--- Problem to solve ---
The answer must be every record below, repeated exactly.

--- Records for this exercise ---

..........

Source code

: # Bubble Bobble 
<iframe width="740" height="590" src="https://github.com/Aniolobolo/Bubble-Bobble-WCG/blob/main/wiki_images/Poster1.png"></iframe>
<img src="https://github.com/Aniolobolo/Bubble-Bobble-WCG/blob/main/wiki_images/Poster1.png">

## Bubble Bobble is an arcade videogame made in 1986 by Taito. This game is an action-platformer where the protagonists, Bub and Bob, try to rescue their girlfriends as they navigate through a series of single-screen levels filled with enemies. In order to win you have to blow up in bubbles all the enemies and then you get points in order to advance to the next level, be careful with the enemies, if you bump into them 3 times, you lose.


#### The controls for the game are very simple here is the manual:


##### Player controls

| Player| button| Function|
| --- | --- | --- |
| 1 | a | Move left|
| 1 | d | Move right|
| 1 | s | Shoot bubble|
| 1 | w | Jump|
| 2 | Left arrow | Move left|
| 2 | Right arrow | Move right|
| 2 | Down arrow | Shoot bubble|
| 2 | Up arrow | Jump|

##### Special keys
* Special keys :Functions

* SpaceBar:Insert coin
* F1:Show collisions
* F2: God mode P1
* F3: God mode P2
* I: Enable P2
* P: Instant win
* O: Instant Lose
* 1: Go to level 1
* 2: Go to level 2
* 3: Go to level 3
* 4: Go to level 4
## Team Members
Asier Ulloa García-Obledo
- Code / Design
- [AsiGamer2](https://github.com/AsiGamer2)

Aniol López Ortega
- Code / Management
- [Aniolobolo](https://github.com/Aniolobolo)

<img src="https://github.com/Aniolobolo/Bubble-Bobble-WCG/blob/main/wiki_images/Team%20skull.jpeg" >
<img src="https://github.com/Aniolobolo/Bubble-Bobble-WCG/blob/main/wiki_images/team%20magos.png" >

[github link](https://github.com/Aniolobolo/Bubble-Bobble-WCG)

..........

--- Result of the exercise ---
Source code

: # Bubble Bobble 
<iframe width="740" height="590" src="https://github.com/Aniolobolo/Bubble-Bobble-WCG/blob/main/wiki_images/Poster1.png"></iframe>
<img src="https://github.com/Aniolobolo/Bubble-Bobble-WCG/blob/main/wiki_images/Poster1.png">

## Bubble Bobble is an arcade videogame made in 1986 by Taito. This game is an action-platformer where the protagonists, Bub and Bob, try to rescue their girlfriends as they navigate through a series of single-screen levels filled with enemies. In order to win you have to blow up in bubbles all the enemies and then you get points in order to advance to the next level, be careful with the enemies, if you bump into them 3 times, you lose.


#### The controls for the game are very simple here is the manual:


##### Player controls

| Player| button| Function|
| --- | --- | --- |
| 1 | a | Move left|
| 1 | d | Move right|
| 1 | s | Shoot bubble|
| 1 | w | Jump|
| 2 | Left arrow | Move left|
| 2 | Right arrow | Move right|
| 2 | Down arrow | Shoot bubble|
| 2 | Up arrow | Jump|

##### Special keys
* Special keys :Functions

* SpaceBar:Insert coin
* F1:Show collisions
* F2: God mode P1
* F3: God mode P2
* I: Enable P2
* P: Instant win
* O: Instant Lose
* 1: Go to level 1
* 2: Go to level 2
* 3: Go to level 3
* 4: Go to level 4
## Team Members
Asier Ulloa García-Obledo
- Code / Design
- [AsiGamer2](https://github.com/AsiGamer2)

Aniol López Ortega
- Code / Management
- [Aniolobolo](https://github.com/Aniolobolo)

<img src="https://github.com/Aniolobolo/Bubble-Bobble-WCG/blob/main/wiki_images/Team%20skull.jpeg" >
<img src="https://github.com/Aniolobolo/Bubble-Bobble-WCG/blob/main/wiki_images/team%20magos.png" >

[github link](https://github.com/Aniolobolo/Bubble-Bobble-WCG)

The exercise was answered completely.